Data for review START

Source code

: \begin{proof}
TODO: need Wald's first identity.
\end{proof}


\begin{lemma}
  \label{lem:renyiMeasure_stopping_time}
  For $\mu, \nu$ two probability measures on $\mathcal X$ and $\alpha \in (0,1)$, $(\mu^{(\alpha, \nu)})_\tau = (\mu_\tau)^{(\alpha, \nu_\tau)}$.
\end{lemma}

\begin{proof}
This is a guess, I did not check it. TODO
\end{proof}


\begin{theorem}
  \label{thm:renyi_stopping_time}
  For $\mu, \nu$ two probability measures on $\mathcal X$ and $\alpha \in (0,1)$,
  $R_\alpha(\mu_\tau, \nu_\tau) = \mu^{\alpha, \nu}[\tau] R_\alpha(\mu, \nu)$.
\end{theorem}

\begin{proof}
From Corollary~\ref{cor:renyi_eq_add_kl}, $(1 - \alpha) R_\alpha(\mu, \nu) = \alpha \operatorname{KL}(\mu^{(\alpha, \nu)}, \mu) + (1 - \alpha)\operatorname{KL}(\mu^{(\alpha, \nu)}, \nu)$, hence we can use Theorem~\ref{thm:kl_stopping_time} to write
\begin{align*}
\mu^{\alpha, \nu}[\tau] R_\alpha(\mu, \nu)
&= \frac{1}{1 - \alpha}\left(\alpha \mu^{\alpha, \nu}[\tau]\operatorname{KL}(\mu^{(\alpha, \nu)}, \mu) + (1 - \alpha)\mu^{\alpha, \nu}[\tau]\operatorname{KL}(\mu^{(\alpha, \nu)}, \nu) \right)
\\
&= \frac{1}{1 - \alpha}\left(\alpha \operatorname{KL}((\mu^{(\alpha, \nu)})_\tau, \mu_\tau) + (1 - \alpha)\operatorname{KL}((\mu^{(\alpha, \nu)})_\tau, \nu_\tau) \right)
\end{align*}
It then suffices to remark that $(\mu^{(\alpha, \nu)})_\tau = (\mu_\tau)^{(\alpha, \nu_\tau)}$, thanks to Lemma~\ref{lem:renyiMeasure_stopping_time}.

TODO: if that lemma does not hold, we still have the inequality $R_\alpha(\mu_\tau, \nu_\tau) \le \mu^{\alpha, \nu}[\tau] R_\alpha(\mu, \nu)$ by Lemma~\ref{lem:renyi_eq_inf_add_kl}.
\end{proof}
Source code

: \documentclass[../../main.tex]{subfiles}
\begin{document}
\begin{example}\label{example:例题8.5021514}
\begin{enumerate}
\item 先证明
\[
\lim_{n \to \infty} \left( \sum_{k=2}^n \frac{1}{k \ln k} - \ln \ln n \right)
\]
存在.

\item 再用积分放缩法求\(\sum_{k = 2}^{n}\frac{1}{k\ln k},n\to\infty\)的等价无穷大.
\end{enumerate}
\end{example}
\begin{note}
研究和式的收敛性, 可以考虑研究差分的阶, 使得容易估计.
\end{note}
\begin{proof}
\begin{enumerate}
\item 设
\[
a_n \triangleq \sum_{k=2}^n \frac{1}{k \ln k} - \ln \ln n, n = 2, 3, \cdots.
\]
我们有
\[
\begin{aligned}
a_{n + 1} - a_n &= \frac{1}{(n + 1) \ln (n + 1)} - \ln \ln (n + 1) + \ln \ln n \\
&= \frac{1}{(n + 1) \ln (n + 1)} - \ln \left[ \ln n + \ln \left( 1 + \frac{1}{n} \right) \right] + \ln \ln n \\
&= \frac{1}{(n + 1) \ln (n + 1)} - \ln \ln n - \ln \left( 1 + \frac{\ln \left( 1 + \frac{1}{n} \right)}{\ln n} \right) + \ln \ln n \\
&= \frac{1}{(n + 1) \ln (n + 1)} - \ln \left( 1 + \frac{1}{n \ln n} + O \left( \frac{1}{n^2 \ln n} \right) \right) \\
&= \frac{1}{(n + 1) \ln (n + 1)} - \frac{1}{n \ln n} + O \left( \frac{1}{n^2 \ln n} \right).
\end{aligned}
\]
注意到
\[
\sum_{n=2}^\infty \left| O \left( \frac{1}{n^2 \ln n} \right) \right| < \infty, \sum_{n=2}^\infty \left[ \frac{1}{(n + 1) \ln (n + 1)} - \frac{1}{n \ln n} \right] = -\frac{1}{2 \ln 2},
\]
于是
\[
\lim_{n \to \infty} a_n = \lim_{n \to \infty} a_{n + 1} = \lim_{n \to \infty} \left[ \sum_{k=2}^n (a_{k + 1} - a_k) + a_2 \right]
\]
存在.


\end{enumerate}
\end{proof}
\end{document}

Data for review END

* **Instructions to follow**: Reproduce the listing above character for character.

* **Response below**:
Source code

: \begin{proof}
TODO: need Wald's first identity.
\end{proof}


\begin{lemma}
  \label{lem:renyiMeasure_stopping_time}
  For $\mu, \nu$ two probability measures on $\mathcal X$ and $\alpha \in (0,1)$, $(\mu^{(\alpha, \nu)})_\tau = (\mu_\tau)^{(\alpha, \nu_\tau)}$.
\end{lemma}

\begin{proof}
This is a guess, I did not check it. TODO
\end{proof}


\begin{theorem}
  \label{thm:renyi_stopping_time}
  For $\mu, \nu$ two probability measures on $\mathcal X$ and $\alpha \in (0,1)$,
  $R_\alpha(\mu_\tau, \nu_\tau) = \mu^{\alpha, \nu}[\tau] R_\alpha(\mu, \nu)$.
\end{theorem}

\begin{proof}
From Corollary~\ref{cor:renyi_eq_add_kl}, $(1 - \alpha) R_\alpha(\mu, \nu) = \alpha \operatorname{KL}(\mu^{(\alpha, \nu)}, \mu) + (1 - \alpha)\operatorname{KL}(\mu^{(\alpha, \nu)}, \nu)$, hence we can use Theorem~\ref{thm:kl_stopping_time} to write
\begin{align*}
\mu^{\alpha, \nu}[\tau] R_\alpha(\mu, \nu)
&= \frac{1}{1 - \alpha}\left(\alpha \mu^{\alpha, \nu}[\tau]\operatorname{KL}(\mu^{(\alpha, \nu)}, \mu) + (1 - \alpha)\mu^{\alpha, \nu}[\tau]\operatorname{KL}(\mu^{(\alpha, \nu)}, \nu) \right)
\\
&= \frac{1}{1 - \alpha}\left(\alpha \operatorname{KL}((\mu^{(\alpha, \nu)})_\tau, \mu_\tau) + (1 - \alpha)\operatorname{KL}((\mu^{(\alpha, \nu)})_\tau, \nu_\tau) \right)
\end{align*}
It then suffices to remark that $(\mu^{(\alpha, \nu)})_\tau = (\mu_\tau)^{(\alpha, \nu_\tau)}$, thanks to Lemma~\ref{lem:renyiMeasure_stopping_time}.

TODO: if that lemma does not hold, we still have the inequality $R_\alpha(\mu_\tau, \nu_\tau) \le \mu^{\alpha, \nu}[\tau] R_\alpha(\mu, \nu)$ by Lemma~\ref{lem:renyi_eq_inf_add_kl}.
\end{proof}
Source code

: \documentclass[../../main.tex]{subfiles}
\begin{document}
\begin{example}\label{example:例题8.5021514}
\begin{enumerate}
\item 先证明
\[
\lim_{n \to \infty} \left( \sum_{k=2}^n \frac{1}{k \ln k} - \ln \ln n \right)
\]
存在.

\item 再用积分放缩法求\(\sum_{k = 2}^{n}\frac{1}{k\ln k},n\to\infty\)的等价无穷大.
\end{enumerate}
\end{example}
\begin{note}
研究和式的收敛性, 可以考虑研究差分的阶, 使得容易估计.
\end{note}
\begin{proof}
\begin{enumerate}
\item 设
\[
a_n \triangleq \sum_{k=2}^n \frac{1}{k \ln k} - \ln \ln n, n = 2, 3, \cdots.
\]
我们有
\[
\begin{aligned}
a_{n + 1} - a_n &= \frac{1}{(n + 1) \ln (n + 1)} - \ln \ln (n + 1) + \ln \ln n \\
&= \frac{1}{(n + 1) \ln (n + 1)} - \ln \left[ \ln n + \ln \left( 1 + \frac{1}{n} \right) \right] + \ln \ln n \\
&= \frac{1}{(n + 1) \ln (n + 1)} - \ln \ln n - \ln \left( 1 + \frac{\ln \left( 1 + \frac{1}{n} \right)}{\ln n} \right) + \ln \ln n \\
&= \frac{1}{(n + 1) \ln (n + 1)} - \ln \left( 1 + \frac{1}{n \ln n} + O \left( \frac{1}{n^2 \ln n} \right) \right) \\
&= \frac{1}{(n + 1) \ln (n + 1)} - \frac{1}{n \ln n} + O \left( \frac{1}{n^2 \ln n} \right).
\end{aligned}
\]
注意到
\[
\sum_{n=2}^\infty \left| O \left( \frac{1}{n^2 \ln n} \right) \right| < \infty, \sum_{n=2}^\infty \left[ \frac{1}{(n + 1) \ln (n + 1)} - \frac{1}{n \ln n} \right] = -\frac{1}{2 \ln 2},
\]
于是
\[
\lim_{n \to \infty} a_n = \lim_{n \to \infty} a_{n + 1} = \lim_{n \to \infty} \left[ \sum_{k=2}^n (a_{k + 1} - a_k) + a_2 \right]
\]
存在.


\end{enumerate}
\end{proof}
\end{document}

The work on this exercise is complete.